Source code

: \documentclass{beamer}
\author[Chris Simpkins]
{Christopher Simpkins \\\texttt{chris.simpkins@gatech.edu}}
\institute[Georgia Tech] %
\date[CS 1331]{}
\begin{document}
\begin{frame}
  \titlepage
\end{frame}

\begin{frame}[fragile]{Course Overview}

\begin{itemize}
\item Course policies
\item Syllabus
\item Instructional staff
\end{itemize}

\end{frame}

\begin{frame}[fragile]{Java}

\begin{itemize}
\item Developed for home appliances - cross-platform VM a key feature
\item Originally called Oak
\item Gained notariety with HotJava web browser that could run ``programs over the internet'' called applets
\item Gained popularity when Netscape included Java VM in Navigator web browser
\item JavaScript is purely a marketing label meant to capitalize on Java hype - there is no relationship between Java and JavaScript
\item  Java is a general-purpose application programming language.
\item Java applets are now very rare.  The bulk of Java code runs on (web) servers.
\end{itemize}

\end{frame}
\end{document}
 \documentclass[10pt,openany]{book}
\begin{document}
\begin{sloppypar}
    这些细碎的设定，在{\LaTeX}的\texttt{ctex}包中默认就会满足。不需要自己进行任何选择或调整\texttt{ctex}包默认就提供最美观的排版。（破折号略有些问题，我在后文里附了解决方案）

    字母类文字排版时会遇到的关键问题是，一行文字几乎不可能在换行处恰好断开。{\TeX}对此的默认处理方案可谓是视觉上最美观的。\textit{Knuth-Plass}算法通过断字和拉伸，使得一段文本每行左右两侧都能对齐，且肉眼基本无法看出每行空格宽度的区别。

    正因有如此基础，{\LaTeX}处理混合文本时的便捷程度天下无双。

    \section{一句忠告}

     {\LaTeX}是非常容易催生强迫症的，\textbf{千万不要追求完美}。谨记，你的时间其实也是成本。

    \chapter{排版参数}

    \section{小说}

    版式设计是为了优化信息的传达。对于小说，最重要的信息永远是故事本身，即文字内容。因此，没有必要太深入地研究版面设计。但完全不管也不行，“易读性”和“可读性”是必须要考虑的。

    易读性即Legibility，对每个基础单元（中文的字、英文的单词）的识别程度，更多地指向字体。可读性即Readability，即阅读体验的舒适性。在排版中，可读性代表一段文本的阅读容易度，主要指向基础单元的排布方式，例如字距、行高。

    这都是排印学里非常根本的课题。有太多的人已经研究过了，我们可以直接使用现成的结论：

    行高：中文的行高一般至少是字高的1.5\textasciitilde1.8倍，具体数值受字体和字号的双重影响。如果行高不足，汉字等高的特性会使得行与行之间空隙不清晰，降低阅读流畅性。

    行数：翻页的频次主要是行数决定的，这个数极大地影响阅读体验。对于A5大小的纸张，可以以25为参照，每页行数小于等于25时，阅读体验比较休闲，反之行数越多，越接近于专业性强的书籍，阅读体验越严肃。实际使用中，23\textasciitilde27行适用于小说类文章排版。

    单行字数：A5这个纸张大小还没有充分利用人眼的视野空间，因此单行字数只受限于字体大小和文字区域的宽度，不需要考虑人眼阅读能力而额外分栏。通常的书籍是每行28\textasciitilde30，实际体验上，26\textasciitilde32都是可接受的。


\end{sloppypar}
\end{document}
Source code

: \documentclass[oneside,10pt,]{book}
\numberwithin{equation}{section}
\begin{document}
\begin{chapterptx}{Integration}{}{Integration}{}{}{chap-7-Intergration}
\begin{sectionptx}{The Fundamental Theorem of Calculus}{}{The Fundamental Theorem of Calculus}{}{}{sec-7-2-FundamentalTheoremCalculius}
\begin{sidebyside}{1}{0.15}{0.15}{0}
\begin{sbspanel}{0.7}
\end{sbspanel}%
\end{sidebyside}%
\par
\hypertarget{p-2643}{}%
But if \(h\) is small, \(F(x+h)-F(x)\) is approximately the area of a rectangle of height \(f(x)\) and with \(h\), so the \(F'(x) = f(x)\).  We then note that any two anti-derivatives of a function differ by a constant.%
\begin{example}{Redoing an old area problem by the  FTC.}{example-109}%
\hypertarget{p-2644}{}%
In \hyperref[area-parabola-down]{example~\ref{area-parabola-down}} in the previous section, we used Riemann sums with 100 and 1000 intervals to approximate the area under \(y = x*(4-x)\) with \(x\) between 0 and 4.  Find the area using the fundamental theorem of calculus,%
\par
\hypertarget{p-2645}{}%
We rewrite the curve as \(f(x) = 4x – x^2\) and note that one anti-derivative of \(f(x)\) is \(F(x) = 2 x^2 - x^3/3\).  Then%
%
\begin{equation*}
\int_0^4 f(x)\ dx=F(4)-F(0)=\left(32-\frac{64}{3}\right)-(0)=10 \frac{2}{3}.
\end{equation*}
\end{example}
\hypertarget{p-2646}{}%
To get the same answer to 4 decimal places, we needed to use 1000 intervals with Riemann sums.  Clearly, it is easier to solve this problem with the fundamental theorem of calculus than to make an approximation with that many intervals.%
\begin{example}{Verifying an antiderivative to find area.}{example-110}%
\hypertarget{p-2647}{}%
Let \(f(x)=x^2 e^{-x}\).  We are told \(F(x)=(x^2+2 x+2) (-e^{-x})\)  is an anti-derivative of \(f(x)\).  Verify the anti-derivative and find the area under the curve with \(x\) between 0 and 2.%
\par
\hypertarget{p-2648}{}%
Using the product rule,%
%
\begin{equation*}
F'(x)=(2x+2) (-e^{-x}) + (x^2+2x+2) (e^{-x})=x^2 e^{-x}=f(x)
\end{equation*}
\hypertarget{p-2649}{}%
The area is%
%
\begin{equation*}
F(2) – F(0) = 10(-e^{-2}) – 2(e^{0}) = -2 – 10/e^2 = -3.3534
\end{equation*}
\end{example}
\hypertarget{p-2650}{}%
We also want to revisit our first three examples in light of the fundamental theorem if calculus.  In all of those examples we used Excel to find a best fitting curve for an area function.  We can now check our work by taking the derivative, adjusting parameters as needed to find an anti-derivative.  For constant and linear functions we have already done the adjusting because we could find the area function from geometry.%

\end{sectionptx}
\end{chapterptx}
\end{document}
--- --- ---
* [PROBLEM DESCRIPTION]
Make an exact copy of every entry.

* [OUTPUT BELOW]
Source code

: \documentclass{beamer}
\author[Chris Simpkins]
{Christopher Simpkins \\\texttt{chris.simpkins@gatech.edu}}
\institute[Georgia Tech] %
\date[CS 1331]{}
\begin{document}
\begin{frame}
  \titlepage
\end{frame}

\begin{frame}[fragile]{Course Overview}

\begin{itemize}
\item Course policies
\item Syllabus
\item Instructional staff
\end{itemize}

\end{frame}

\begin{frame}[fragile]{Java}

\begin{itemize}
\item Developed for home appliances - cross-platform VM a key feature
\item Originally called Oak
\item Gained notariety with HotJava web browser that could run ``programs over the internet'' called applets
\item Gained popularity when Netscape included Java VM in Navigator web browser
\item JavaScript is purely a marketing label meant to capitalize on Java hype - there is no relationship between Java and JavaScript
\item  Java is a general-purpose application programming language.
\item Java applets are now very rare.  The bulk of Java code runs on (web) servers.
\end{itemize}

\end{frame}
\end{document}
 \documentclass[10pt,openany]{book}
\begin{document}
\begin{sloppypar}
    这些细碎的设定，在{\LaTeX}的\texttt{ctex}包中默认就会满足。不需要自己进行任何选择或调整\texttt{ctex}包默认就提供最美观的排版。（破折号略有些问题，我在后文里附了解决方案）

    字母类文字排版时会遇到的关键问题是，一行文字几乎不可能在换行处恰好断开。{\TeX}对此的默认处理方案可谓是视觉上最美观的。\textit{Knuth-Plass}算法通过断字和拉伸，使得一段文本每行左右两侧都能对齐，且肉眼基本无法看出每行空格宽度的区别。

    正因有如此基础，{\LaTeX}处理混合文本时的便捷程度天下无双。

    \section{一句忠告}

     {\LaTeX}是非常容易催生强迫症的，\textbf{千万不要追求完美}。谨记，你的时间其实也是成本。

    \chapter{排版参数}

    \section{小说}

    版式设计是为了优化信息的传达。对于小说，最重要的信息永远是故事本身，即文字内容。因此，没有必要太深入地研究版面设计。但完全不管也不行，“易读性”和“可读性”是必须要考虑的。

    易读性即Legibility，对每个基础单元（中文的字、英文的单词）的识别程度，更多地指向字体。可读性即Readability，即阅读体验的舒适性。在排版中，可读性代表一段文本的阅读容易度，主要指向基础单元的排布方式，例如字距、行高。

    这都是排印学里非常根本的课题。有太多的人已经研究过了，我们可以直接使用现成的结论：

    行高：中文的行高一般至少是字高的1.5\textasciitilde1.8倍，具体数值受字体和字号的双重影响。如果行高不足，汉字等高的特性会使得行与行之间空隙不清晰，降低阅读流畅性。

    行数：翻页的频次主要是行数决定的，这个数极大地影响阅读体验。对于A5大小的纸张，可以以25为参照，每页行数小于等于25时，阅读体验比较休闲，反之行数越多，越接近于专业性强的书籍，阅读体验越严肃。实际使用中，23\textasciitilde27行适用于小说类文章排版。

    单行字数：A5这个纸张大小还没有充分利用人眼的视野空间，因此单行字数只受限于字体大小和文字区域的宽度，不需要考虑人眼阅读能力而额外分栏。通常的书籍是每行28\textasciitilde30，实际体验上，26\textasciitilde32都是可接受的。


\end{sloppypar}
\end{document}
Source code

: \documentclass[oneside,10pt,]{book}
\numberwithin{equation}{section}
\begin{document}
\begin{chapterptx}{Integration}{}{Integration}{}{}{chap-7-Intergration}
\begin{sectionptx}{The Fundamental Theorem of Calculus}{}{The Fundamental Theorem of Calculus}{}{}{sec-7-2-FundamentalTheoremCalculius}
\begin{sidebyside}{1}{0.15}{0.15}{0}
\begin{sbspanel}{0.7}
\end{sbspanel}%
\end{sidebyside}%
\par
\hypertarget{p-2643}{}%
But if \(h\) is small, \(F(x+h)-F(x)\) is approximately the area of a rectangle of height \(f(x)\) and with \(h\), so the \(F'(x) = f(x)\).  We then note that any two anti-derivatives of a function differ by a constant.%
\begin{example}{Redoing an old area problem by the  FTC.}{example-109}%
\hypertarget{p-2644}{}%
In \hyperref[area-parabola-down]{example~\ref{area-parabola-down}} in the previous section, we used Riemann sums with 100 and 1000 intervals to approximate the area under \(y = x*(4-x)\) with \(x\) between 0 and 4.  Find the area using the fundamental theorem of calculus,%
\par
\hypertarget{p-2645}{}%
We rewrite the curve as \(f(x) = 4x – x^2\) and note that one anti-derivative of \(f(x)\) is \(F(x) = 2 x^2 - x^3/3\).  Then%
%
\begin{equation*}
\int_0^4 f(x)\ dx=F(4)-F(0)=\left(32-\frac{64}{3}\right)-(0)=10 \frac{2}{3}.
\end{equation*}
\end{example}
\hypertarget{p-2646}{}%
To get the same answer to 4 decimal places, we needed to use 1000 intervals with Riemann sums.  Clearly, it is easier to solve this problem with the fundamental theorem of calculus than to make an approximation with that many intervals.%
\begin{example}{Verifying an antiderivative to find area.}{example-110}%
\hypertarget{p-2647}{}%
Let \(f(x)=x^2 e^{-x}\).  We are told \(F(x)=(x^2+2 x+2) (-e^{-x})\)  is an anti-derivative of \(f(x)\).  Verify the anti-derivative and find the area under the curve with \(x\) between 0 and 2.%
\par
\hypertarget{p-2648}{}%
Using the product rule,%
%
\begin{equation*}
F'(x)=(2x+2) (-e^{-x}) + (x^2+2x+2) (e^{-x})=x^2 e^{-x}=f(x)
\end{equation*}
\hypertarget{p-2649}{}%
The area is%
%
\begin{equation*}
F(2) – F(0) = 10(-e^{-2}) – 2(e^{0}) = -2 – 10/e^2 = -3.3534
\end{equation*}
\end{example}
\hypertarget{p-2650}{}%
We also want to revisit our first three examples in light of the fundamental theorem if calculus.  In all of those examples we used Excel to find a best fitting curve for an area function.  We can now check our work by taking the derivative, adjusting parameters as needed to find an anti-derivative.  For constant and linear functions we have already done the adjusting because we could find the area function from geometry.%

\end{sectionptx}
\end{chapterptx}
\end{document}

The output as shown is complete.